NVIDIA's market share reaches as high as 40%! The battle of AI chip "inference" is underway.

The main battlefield of AI chips is shifting from the training field to the inference field. Huang Renxun: The proportion of inference business accounts for 40%, and AI has finally achieved success.

The main battlefield of AI chips is shifting towards a larger and more competitive field - inference.

Colette Kress, the CFO of NVIDIA, stated last week that in NVIDIA's largest revenue-generating data center department, over 40% of the business last year was related to deploying AI models, rather than training - a significant sign of the AI chip market shifting.

The demand for chips to train AI models has propelled NVIDIA to become the "new king of chips". With the industry rapidly evolving, the next market focus will be on chips used for real-time inference.

Compared to training chips, inference chips have lower requirements for power consumption and cost, which also means that the competitive market will become more intense. Can NVIDIA's "new king" status continue?

From GPU to LPU

During the training phase, companies often feed massive amounts of data to train large-scale neural networks. Due to requirements such as high computational density, low power consumption, and large memory bandwidth, most AI models currently rely on NVIDIA's GPUs for training.
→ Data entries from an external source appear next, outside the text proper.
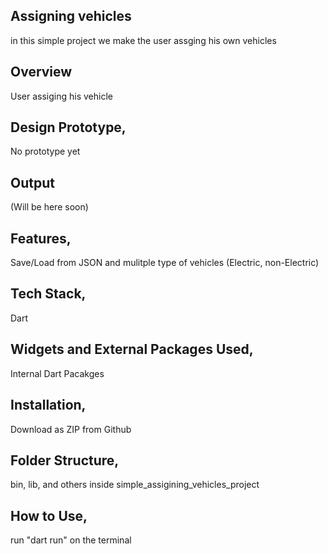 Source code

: ## Assigning vehicles
in this simple project we make the user assging his own vehicles

## Overview
User assiging his vehicle

## Design Prototype,
No prototype yet

## Output
(Will be here soon)

## Features,
Save/Load from JSON and mulitple type of vehicles (Electric, non-Electric)

## Tech Stack,
Dart

## Widgets and External Packages Used,
Internal Dart Pacakges

## Installation,
Download as ZIP from Github

## Folder Structure,
bin, lib, and others inside simple_assigining_vehicles_project

## How to Use,
run "dart run" on the terminal

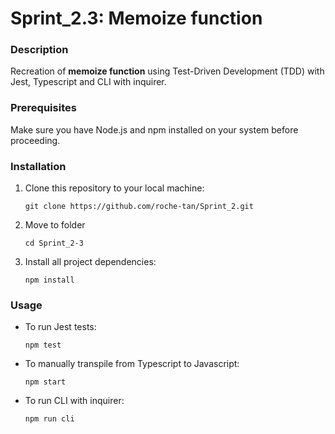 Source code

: # Sprint_2.3: Memoize function

### Description

Recreation of **memoize function** using Test-Driven Development (TDD) with Jest, Typescript and CLI with inquirer.

### Prerequisites

Make sure you have Node.js and npm installed on your system before proceeding.

### Installation

1. Clone this repository to your local machine:

   `git clone https://github.com/roche-tan/Sprint_2.git `

2. Move to folder

   `cd Sprint_2-3 `

3. Install all project dependencies:

   `npm install`

### Usage

- To run Jest tests:

  `npm test`

- To manually transpile from Typescript to Javascript:

  `npm start`

- To run CLI with inquirer:

  `npm run cli`
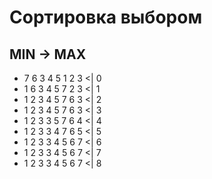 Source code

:# Сортировка выбором

## MIN -> MAX

- 7 6 3 4 5 1 2 3 <| 0
- 1 6 3 4 5 7 2 3 <| 1
- 1 2 3 4 5 7 6 3 <| 2
- 1 2 3 4 5 7 6 3 <| 3
- 1 2 3 3 5 7 6 4 <| 4
- 1 2 3 3 4 7 6 5 <| 5
- 1 2 3 3 4 5 6 7 <| 6
- 1 2 3 3 4 5 6 7 <| 7
- 1 2 3 3 4 5 6 7 <| 8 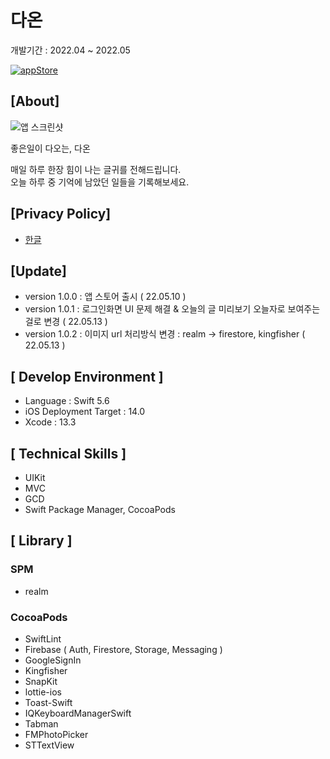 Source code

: # 다온

개발기간 : 2022.04 ~ 2022.05

[![appStore](https://user-images.githubusercontent.com/50910456/173174832-7d395623-ceb3-4796-b718-22e550af6934.svg)](https://apps.apple.com/us/app/%EB%8B%A4%EC%98%A8-%EC%98%A4%EB%8A%98-%ED%95%98%EB%A3%A8-%EC%98%A4%EB%8A%98%EC%9D%98-%EA%B8%80/id1623236201)

## [About]

![앱 스크린샷](https://user-images.githubusercontent.com/50910456/173175419-163dcba7-a94d-4889-a7ce-70a2d28c0cd0.png)

좋은일이 다오는, 다온  

매일 하루 한장 힘이 나는 글귀를 전해드립니다.  
오늘 하루 중 기억에 남았던 일들을 기록해보세요.

## [Privacy Policy]
- [한글](https://github.com/honghoker/hongkimDaonProject/blob/main/PrivacyPolicy/ko.md)

## [Update]
- version 1.0.0 : 앱 스토어 출시 ( 22.05.10 )
- version 1.0.1 : 로그인화면 UI 문제 해결 & 오늘의 글 미리보기 오늘자로 보여주는걸로 변경 ( 22.05.13 )
- version 1.0.2 : 이미지 url 처리방식 변경 : realm -> firestore, kingfisher ( 22.05.13 )

## [ Develop Environment ]
- Language : Swift 5.6   
- iOS Deployment Target : 14.0   
- Xcode : 13.3

## [ Technical Skills ]
- UIKit
- MVC
- GCD
- Swift Package Manager, CocoaPods

## [ Library ]
### SPM
- realm

### CocoaPods
- SwiftLint
- Firebase ( Auth, Firestore, Storage, Messaging )
- GoogleSignIn
- Kingfisher
- SnapKit
- lottie-ios
- Toast-Swift
- IQKeyboardManagerSwift
- Tabman
- FMPhotoPicker
- STTextView
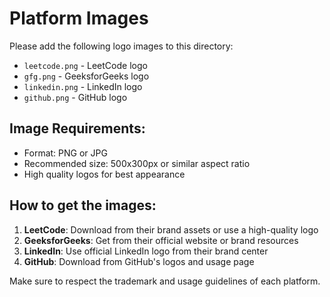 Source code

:# Platform Images

Please add the following logo images to this directory:

- `leetcode.png` - LeetCode logo
- `gfg.png` - GeeksforGeeks logo
- `linkedin.png` - LinkedIn logo
- `github.png` - GitHub logo

## Image Requirements:

- Format: PNG or JPG
- Recommended size: 500x300px or similar aspect ratio
- High quality logos for best appearance

## How to get the images:

1. **LeetCode**: Download from their brand assets or use a high-quality logo
2. **GeeksforGeeks**: Get from their official website or brand resources
3. **LinkedIn**: Use official LinkedIn logo from their brand center
4. **GitHub**: Download from GitHub's logos and usage page

Make sure to respect the trademark and usage guidelines of each platform.

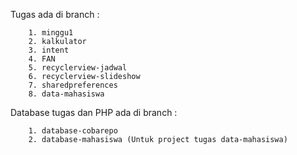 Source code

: Tugas ada di branch :
      
        1. minggu1
        2. kalkulator
        3. intent
        4. FAN
        5. recyclerview-jadwal
        6. recyclerview-slideshow
        7. sharedpreferences
        8. data-mahasiswa

Database tugas dan PHP ada di branch :

        1. database-cobarepo
        2. database-mahasiswa (Untuk project tugas data-mahasiswa)
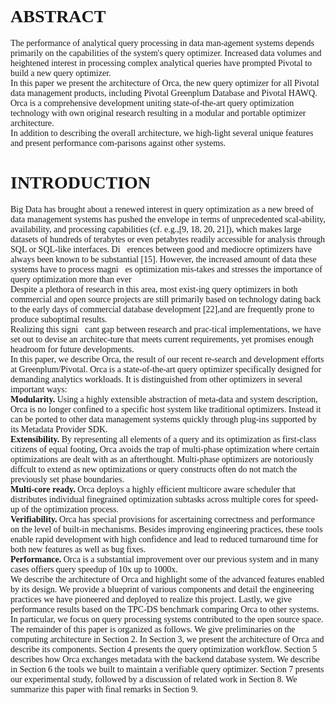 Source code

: <font face="微软雅黑">

# ABSTRACT
The performance of analytical query processing in data man-agement systems depends primarily on the capabilities of the system's query optimizer. Increased data volumes and heightened interest in processing complex analytical queries have prompted Pivotal to build a new query optimizer.  
In this paper we present the architecture of Orca, the new query optimizer for all Pivotal data management products, including Pivotal Greenplum Database and Pivotal HAWQ. Orca is a comprehensive development uniting state-of-the-art query optimization technology with own original research resulting in a modular and portable optimizer architecture.  
In addition to describing the overall architecture, we high-light several unique features and present performance com-parisons against other systems.
# INTRODUCTION
Big Data has brought about a renewed interest in query optimization as a new breed of data management systems has pushed the envelope in terms of unprecedented scal-ability, availability, and processing capabilities (cf. e.g.,[9, 18, 20, 21]), which makes large datasets of hundreds of terabytes or even petabytes readily accessible for analysis through SQL or SQL-like interfaces. Dierences between good and mediocre optimizers have always been known to be substantial [15]. However, the increased amount of data these systems have to process magnies optimization mis-takes and stresses the importance of query optimization more than ever  
Despite a plethora of research in this area, most exist-ing query optimizers in both commercial and open source projects are still primarily based on technology dating back to the early days of commercial database development [22],and are frequently prone to produce suboptimal results.  
Realizing this signicant gap between research and prac-tical implementations, we have set out to devise an architec-ture that meets current requirements, yet promises enough headroom for future developments.  
In this paper, we describe Orca, the result of our recent re-search and development efforts at Greenplum/Pivotal. Orca is a state-of-the-art query optimizer specifically designed for demanding analytics workloads. It is distinguished from other optimizers in several important ways:  
**Modularity.** Using a highly extensible abstraction of meta-data and system description, Orca is no longer confined to a specific host system like traditional optimizers. Instead it can be ported to other data management systems quickly through plug-ins supported by its Metadata Provider SDK.  
**Extensibility.** By representing all elements of a query and its optimization as first-class citizens of equal footing, Orca avoids the trap of multi-phase optimization where certain optimizations are dealt with as an afterthought. Multi-phase optimizers are notoriously diffcult to extend as new optimizations or query constructs often do not match the previously set phase boundaries.  
**Multi-core ready.** Orca deploys a highly efficient multicore aware scheduler that distributes individual finegrained optimization subtasks across multiple cores for speed-up of the optimization process.  
**Verifiability.** Orca has special provisions for ascertaining correctness and performance on the level of built-in mechanisms. Besides improving engineering practices, these tools enable rapid development with high confidence and lead to reduced turnaround time for both new features as well as bug fixes.  
**Performance.** Orca is a substantial improvement over our previous system and in many cases offiers query speedup of 10x up to 1000x.  
We describe the architecture of Orca and highlight some of the advanced features enabled by its design. We provide a blueprint of various components and detail the engineering practices we have pioneered and deployed to realize this project. Lastly, we give performance results based on the TPC-DS benchmark comparing Orca to other systems. In particular, we focus on query processing systems contributed to the open source space.  
The remainder of this paper is organized as follows. We give preliminaries on the computing architecture in Section 2. In Section 3, we present the architecture of Orca and describe its components. Section 4 presents the query optimization workflow. Section 5 describes how Orca exchanges metadata with the backend database system. We describe in Section 6 the tools we built to maintain a verifiable query optimizer. Section 7 presents our experimental study, followed by a discussion of related work in Section 8. We summarize this paper with final remarks in Section 9.   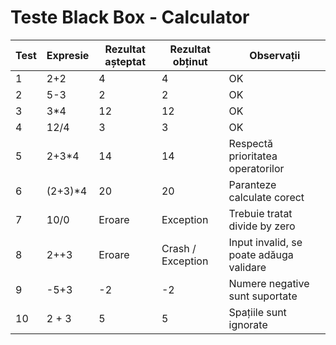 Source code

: # Teste Black Box - Calculator

| Test | Expresie        | Rezultat așteptat | Rezultat obținut | Observații                       |
|------|-----------------|-----------------|-----------------|---------------------------------|
| 1    | 2+2             | 4               | 4               | OK                               |
| 2    | 5-3             | 2               | 2               | OK                               |
| 3    | 3*4             | 12              | 12              | OK                               |
| 4    | 12/4            | 3               | 3               | OK                               |
| 5    | 2+3*4           | 14              | 14              | Respectă prioritatea operatorilor |
| 6    | (2+3)*4         | 20              | 20              | Paranteze calculate corect      |
| 7    | 10/0            | Eroare          | Exception       | Trebuie tratat divide by zero   |
| 8    | 2++3            | Eroare          | Crash / Exception | Input invalid, se poate adăuga validare |
| 9    | -5+3            | -2              | -2              | Numere negative sunt suportate  |
| 10   |  2 + 3          | 5               | 5               | Spațiile sunt ignorate          |
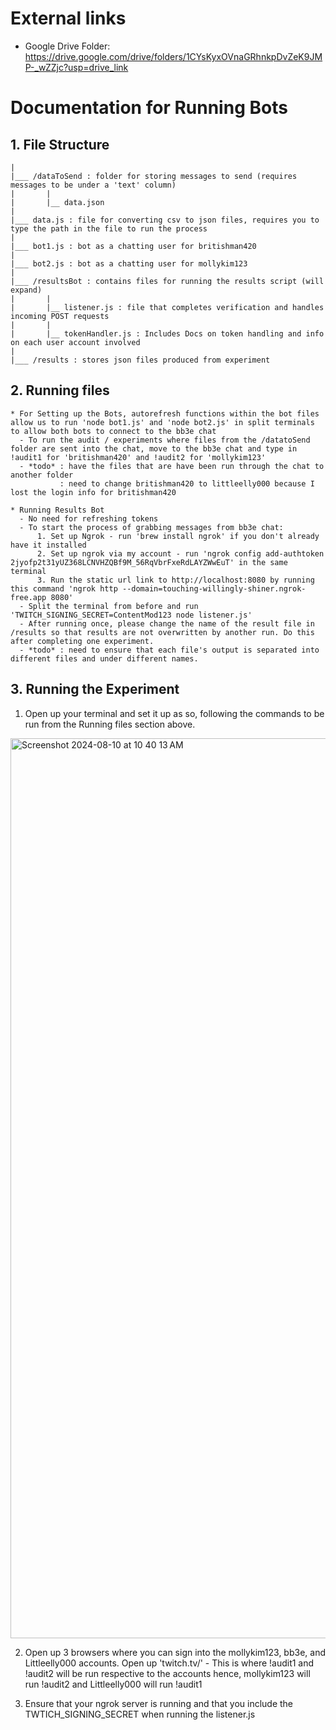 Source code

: # External links
- Google Drive Folder: https://drive.google.com/drive/folders/1CYsKyxOVnaGRhnkpDvZeK9JMP-_wZZjc?usp=drive_link

# Documentation for Running Bots

## 1. File Structure
    |
    |___ /dataToSend : folder for storing messages to send (requires messages to be under a 'text' column)
    |       |
    |       |__ data.json
    |
    |___ data.js : file for converting csv to json files, requires you to type the path in the file to run the process
    |
    |___ bot1.js : bot as a chatting user for britishman420
    |
    |___ bot2.js : bot as a chatting user for mollykim123
    |
    |___ /resultsBot : contains files for running the results script (will expand)
    |       |
    |       |__ listener.js : file that completes verification and handles incoming POST requests
    |       |
    |       |__ tokenHandler.js : Includes Docs on token handling and info on each user account involved
    |
    |___ /results : stores json files produced from experiment

## 2. Running files

    * For Setting up the Bots, autorefresh functions within the bot files allow us to run 'node bot1.js' and 'node bot2.js' in split terminals to allow both bots to connect to the bb3e chat
      - To run the audit / experiments where files from the /datatoSend folder are sent into the chat, move to the bb3e chat and type in !audit1 for 'britishman420' and !audit2 for 'mollykim123'
      - *todo* : have the files that are have been run through the chat to another folder
               : need to change britishman420 to littleelly000 because I lost the login info for britishman420

    * Running Results Bot
      - No need for refreshing tokens
      - To start the process of grabbing messages from bb3e chat:
          1. Set up Ngrok - run 'brew install ngrok' if you don't already have it installed
          2. Set up ngrok via my account - run 'ngrok config add-authtoken 2jyofp2t31yUZ368LCNVHZQBf9M_56RqVbrFxeRdLAYZWwEuT' in the same terminal
          3. Run the static url link to http://localhost:8080 by running this command 'ngrok http --domain=touching-willingly-shiner.ngrok-free.app 8080'
      - Split the terminal from before and run 'TWITCH_SIGNING_SECRET=ContentMod123 node listener.js'
      - After running once, please change the name of the result file in /results so that results are not overwritten by another run. Do this after completing one experiment. 
      - *todo* : need to ensure that each file's output is separated into different files and under different names. 

## 3. Running the Experiment
1. Open up your terminal and set it up as so, following the commands to be run from the Running files section above.
<img width="1440" alt="Screenshot 2024-08-10 at 10 40 13 AM" src="https://github.com/user-attachments/assets/b3130ace-7207-46b9-96a5-9939eecbee13">

2. Open up 3 browsers where you can sign into the mollykim123, bb3e, and Littleelly000 accounts. Open up 'twitch.tv/<bb3e username>' - This is where !audit1 and !audit2 will be run respective to the accounts hence, mollykim123 will run !audit2 and Littleelly000 will run !audit1

3. Ensure that your ngrok server is running and that you include the TWTICH_SIGNING_SECRET when running the listener.js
During the inference phase, AI models utilize neural network models for predictive reasoning based on the training, in response to user commands. These chips (LPUs) do not require as high overall performance as GPUs, but have stronger inference engine performance.

For AI chip manufacturers, inference chips are becoming increasingly important and are capturing more opportunities in the market.

According to reports, analyst Ben Reitzes from Melius Research stated in a client note:

"Some views believe that NVIDIA's market share in the inference field will be lower than in the training field."

"This means that the upcoming 'inference explosion' may bring a wave of profits."

Bank of America analyst Vivek Arya also believes that with the surge in investment in AI model training, the focus will shift towards revenue generation from AI models, making the inference field more competitive compared to NVIDIA's dominant training field.

Based on NVIDIA's "40%" proportion, the development speed of inference technology may be much faster than previously expected. Earlier this year, analysts at UBS predicted that by next year, 90% of chip demand will come from training, with inference chips accounting for only 20% of the market.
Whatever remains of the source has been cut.